Listen also examines the value put on the physical objects which carry music – vinyl, CDs, cassettes and all the other various methods of delivery which have come and gone, and sometimes come again, over the years. What is the comfort to be had in collecting? The need to have precious shelf space taken up with hard copies, some of which will barely have been listened to. Faber offers us the stat – if you like a stat you won’t be disappointed with Listen – that ‘the average album is played 1.2 times’. If you think how often you listen to your favourites, that means some are getting a few tracks played at most. Our treasured collections are destined to become landfill, yet to many of us they hold meaning more than musical appreciation and mere memory, they are linked to personal identity. Faber admits that at home he has a room ‘wholly given over to music’. In that admission there is heady mixture of pride and shame, and much of Listen deals with such dichotomies – a constant pull between the passions and reason.

There is far too much in Listen: On Music, Sound and Us to go into full detail here. It also looks at the problems of structural racism, misogyny, and xenophobia in music and much of the discussion around it; the hegemony of western white men, and increasingly dead white men, continuing to dominate – what the writer calls ‘the same old canons of white noise’. The chapter on ‘foreign’ pop is not only informative it is, as with the book in general, incredibly entertaining and will send you spiralling into a musical rabbit hole to learn more. Faber says ‘it’s not the aim of this book to make you own more stuff’. In that, I fear he may have failed.

There are also investigations into fashion, fandom, tribal allegiances (examining why people who profess to be individuals often align themselves with groups who all look and like the same) and if music can ever be fully separated from those who make it, what many now refer to as ‘the Morrissey conundrum’ though the book offers other examples. Faber also considers the effect music has on young, and even unborn, children through to what happens not when the music dies, but when those who listen to it do. A comprehensive inquiry from cradle to grave.

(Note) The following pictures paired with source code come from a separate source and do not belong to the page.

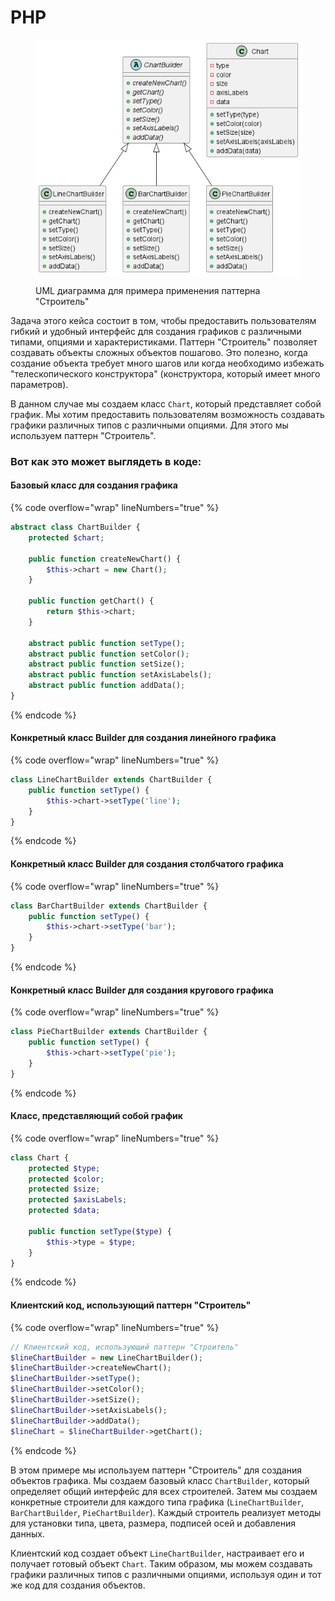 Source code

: # PHP

<figure><img src="../../../../../.gitbook/assets/image (3) (1) (1).png" alt=""><figcaption><p>UML диаграмма для примера применения паттерна "Строитель"</p></figcaption></figure>

Задача этого кейса состоит в том, чтобы предоставить пользователям гибкий и удобный интерфейс для создания графиков с различными типами, опциями и характеристиками. Паттерн "Строитель" позволяет создавать объекты сложных объектов пошагово. Это полезно, когда создание объекта требует много шагов или когда необходимо избежать "телескопического конструктора" (конструктора, который имеет много параметров).

В данном случае мы создаем класс `Chart`, который представляет собой график. Мы хотим предоставить пользователям возможность создавать графики различных типов с различными опциями. Для этого мы используем паттерн "Строитель".

### Вот как это может выглядеть в коде:&#x20;

#### Базовый класс для создания графика

{% code overflow="wrap" lineNumbers="true" %}
```php
abstract class ChartBuilder {
    protected $chart;

    public function createNewChart() {
        $this->chart = new Chart();
    }

    public function getChart() {
        return $this->chart;
    }

    abstract public function setType();
    abstract public function setColor();
    abstract public function setSize();
    abstract public function setAxisLabels();
    abstract public function addData();
}
```
{% endcode %}

#### Конкретный класс Builder для создания линейного графика

{% code overflow="wrap" lineNumbers="true" %}
```php
class LineChartBuilder extends ChartBuilder {
    public function setType() {
        $this->chart->setType('line');
    }
}
```
{% endcode %}

#### Конкретный класс Builder для создания столбчатого графика

{% code overflow="wrap" lineNumbers="true" %}
```php
class BarChartBuilder extends ChartBuilder {
    public function setType() {
        $this->chart->setType('bar');
    }
}
```
{% endcode %}

#### Конкретный класс Builder для создания кругового графика

{% code overflow="wrap" lineNumbers="true" %}
```php
class PieChartBuilder extends ChartBuilder {
    public function setType() {
        $this->chart->setType('pie');
    }
}
```
{% endcode %}

#### Класс, представляющий собой график

{% code overflow="wrap" lineNumbers="true" %}
```php
class Chart {
    protected $type;
    protected $color;
    protected $size;
    protected $axisLabels;
    protected $data;

    public function setType($type) {
        $this->type = $type;
    }
}
```
{% endcode %}

#### Клиентский код, использующий паттерн "Строитель"

{% code overflow="wrap" lineNumbers="true" %}
```php
// Клиентский код, использующий паттерн "Строитель"
$lineChartBuilder = new LineChartBuilder();
$lineChartBuilder->createNewChart();
$lineChartBuilder->setType();
$lineChartBuilder->setColor();
$lineChartBuilder->setSize();
$lineChartBuilder->setAxisLabels();
$lineChartBuilder->addData();
$lineChart = $lineChartBuilder->getChart();
```
{% endcode %}

В этом примере мы используем паттерн "Строитель" для создания объектов графика. Мы создаем базовый класс `ChartBuilder`, который определяет общий интерфейс для всех строителей. Затем мы создаем конкретные строители для каждого типа графика (`LineChartBuilder`, `BarChartBuilder`, `PieChartBuilder`). Каждый строитель реализует методы для установки типа, цвета, размера, подписей осей и добавления данных.

Клиентский код создает объект `LineChartBuilder`, настраивает его и получает готовый объект `Chart`. Таким образом, мы можем создавать графики различных типов с различными опциями, используя один и тот же код для создания объектов.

For those of us who know Michel Faber as a writer of great novels, including Under The Skin, The Book of Strange New Things and The Crimson Petal and the White, Listen: On Music, Sound and Us may be surprising in content, but not in style. Faber’s playfulness, unusual thought process, and exquisite use of language are all present and correct. While Listen is a personal love letter to music – Faber admits it’s his first love – it’s a book for every curious music lover who wants to understand a little better why they like what they like, and why we are who we are.